I still remember what I paid for almost everything - if I can't, then the vase, silk shirt, side table, and anything else, belong to a later time when our economic situation lacked the drama of the early years. At the start my budget ranged from 25 cents for T shirts to two or three dollars for something like a chair. Yes, it was that great a swap meet. (Though it was too good. It got to the point where I would show off my latest prize: "It only cost fifty cents!" and Martin, surrounded by teapots, old atlases, irresistably pretty plates in blue and white, sterling silver bowls only slightly tarnished, would plead: "I'll pay you a dollar to take it back!")

For twenty-five cents (we're talking the eighties here) I harvested all the T shirts, blouses, scarves I could ever need.
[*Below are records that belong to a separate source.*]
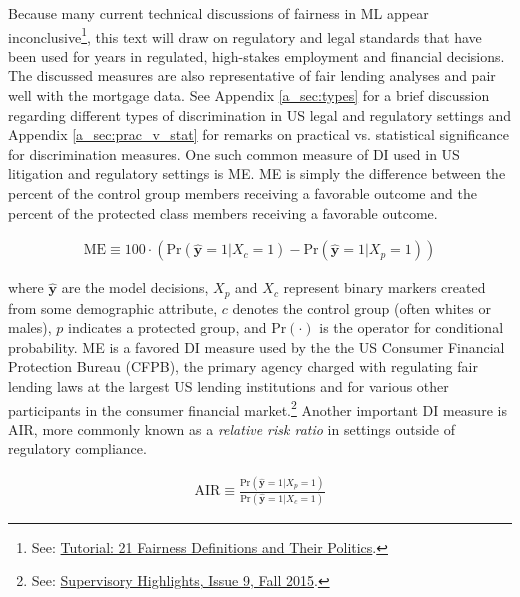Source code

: \documentclass[information,article,submit,moreauthors,pdftex]{definitions/mdpi}
\begin{document}
Because many current technical discussions of fairness in ML appear inconclusive\footnote{See: \href{https://www.youtube.com/watch?v=jIXIuYdnyyk}{Tutorial: 21 Fairness Definitions and Their Politics}.}, this text will draw on regulatory and legal standards that have been used for years in regulated, high-stakes employment and financial decisions. The discussed measures are also representative of fair lending analyses and pair well with the mortgage data. See Appendix \ref{a_sec:types} for a brief discussion regarding different types of discrimination in US legal and regulatory settings and Appendix \ref{a_sec:prac_v_stat} for remarks on practical vs. statistical significance for discrimination measures. One such common measure of DI used in US litigation and regulatory settings is ME. ME is simply the difference between the percent of the control group members receiving a favorable outcome and the percent of the protected class members receiving a favorable outcome. 

\begin{equation}
\label{eq:me}
\begin{aligned}
\text{ME} \equiv 100 \cdot (\text{Pr}(\hat{\mathbf{y}} = 1| X_c = 1)  - \text{Pr}(\hat{\mathbf{y}} = 1 | X_p = 1))
\end{aligned}
\end{equation}

\noindent where $\hat{\mathbf{y}}$ are the model decisions, $X_p$ and $X_c$ represent binary markers created from some demographic attribute, $c$ denotes the control group (often whites or males), $p$ indicates a protected group, and $\text{Pr}(\cdot)$ is the operator for conditional probability.  ME is a favored DI measure used by the the US Consumer Financial Protection Bureau (CFPB), the primary agency charged with regulating fair lending laws at the largest US lending institutions and for various other participants in the consumer financial market.\footnote{See: \href{https://files.consumerfinance.gov/f/201510_cfpb_supervisory-highlights.pdf}{Supervisory Highlights, Issue 9, Fall 2015}.} Another important DI measure is AIR, more commonly known as a \textit{relative risk ratio} in settings outside of regulatory compliance.

\begin{equation}
\label{eq:air}
\begin{aligned}
\text{AIR} \equiv \frac{\text{Pr}(\hat{\mathbf{y}} = 1 | X_p = 1)}{\text{Pr}(\hat{\mathbf{y}} = 1| X_c = 1)}
\end{aligned}
\end{equation}
\end{document}

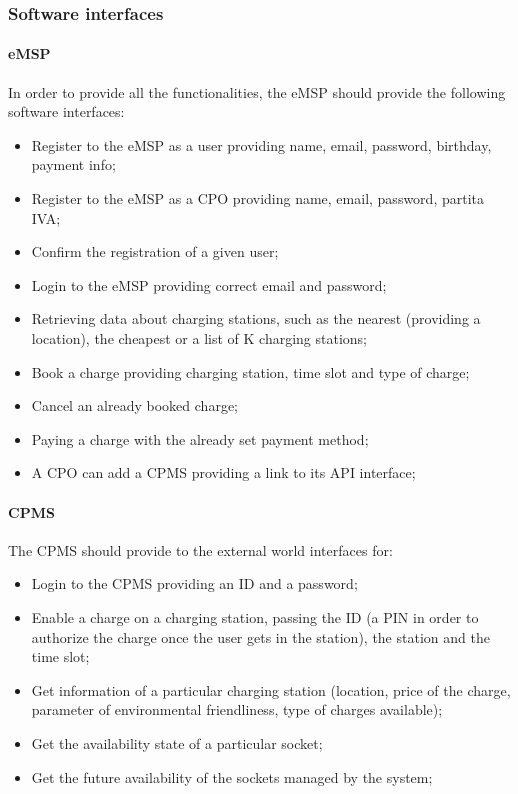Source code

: \subsubsection{Software interfaces}
\paragraph{\ac{eMSP}}
In order to provide all the functionalities, the \ac{eMSP} should provide the following software interfaces:
\begin{itemize}
    \item Register to the \ac{eMSP} as a user providing name, email, password, birthday, payment info;
    \item Register to the \ac{eMSP} as a \ac{CPO} providing name, email, password, \gls{partita IVA};
    \item Confirm the registration of a given user;
    \item Login to the \ac{eMSP} providing correct email and password;
    \item Retrieving data about charging stations, such as the nearest (providing a location), the cheapest or a list of K charging stations;
    \item Book a charge providing charging station, time slot and type of charge;
    \item Cancel an already booked charge;
    \item Paying a charge with the already set payment method;
    \item A \ac{CPO} can add a \ac{CPMS} providing a link to its \ac{API} interface;
\end{itemize}

\paragraph{\ac{CPMS}}
The \ac{CPMS} should provide to the external world interfaces for:
\begin{itemize}
    \item Login to the \ac{CPMS} providing an ID and a password;
    \item Enable a charge on a charging station, passing the ID (a PIN in order to authorize the charge once the user gets in the station), the station and the time slot;
    \item Get information of a particular charging station (location, price of the charge, parameter of environmental friendliness, type of charges available);
    \item Get the availability state of a particular socket;
    \item Get the future availability of the sockets managed by the system;
\end{itemize}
And the best guy we regulars went to was Carlos. We called his spot Carlos's Boutique. Carlos was a shy young man who parked his old green van in the same place every week, putting down a plastic sheet and spilling out black trash bags of treasures. I got my first Ralph Lauren shirt there, an Hermes silk scarf - someone, the maid probably, had put it in a hot washing machine and the colors had run a bit. We all just got down and dug. But then one Sunday morning everything changed. Carlos had brought along some kind of a stand and a load of coat hangers and everything was hung up and 50 cents. In one awful moment he'd doubled his prices and a lot of the fun had gone out of it.

It was probably at Carlos's Boutique where I got my 'Alabama' T shirt. It was white and green and unlike most T shirts, fitted perfectly. I wore it till it died and from time to time, someone, usually a youngish woman, would stop me and say- "Hey! Wasn't that a great concert!" I had no idea about a concert but it was certainly a great shirt. And for a moment I'd be lost, oblivious as the old Mexican ladies as to what was written on my front.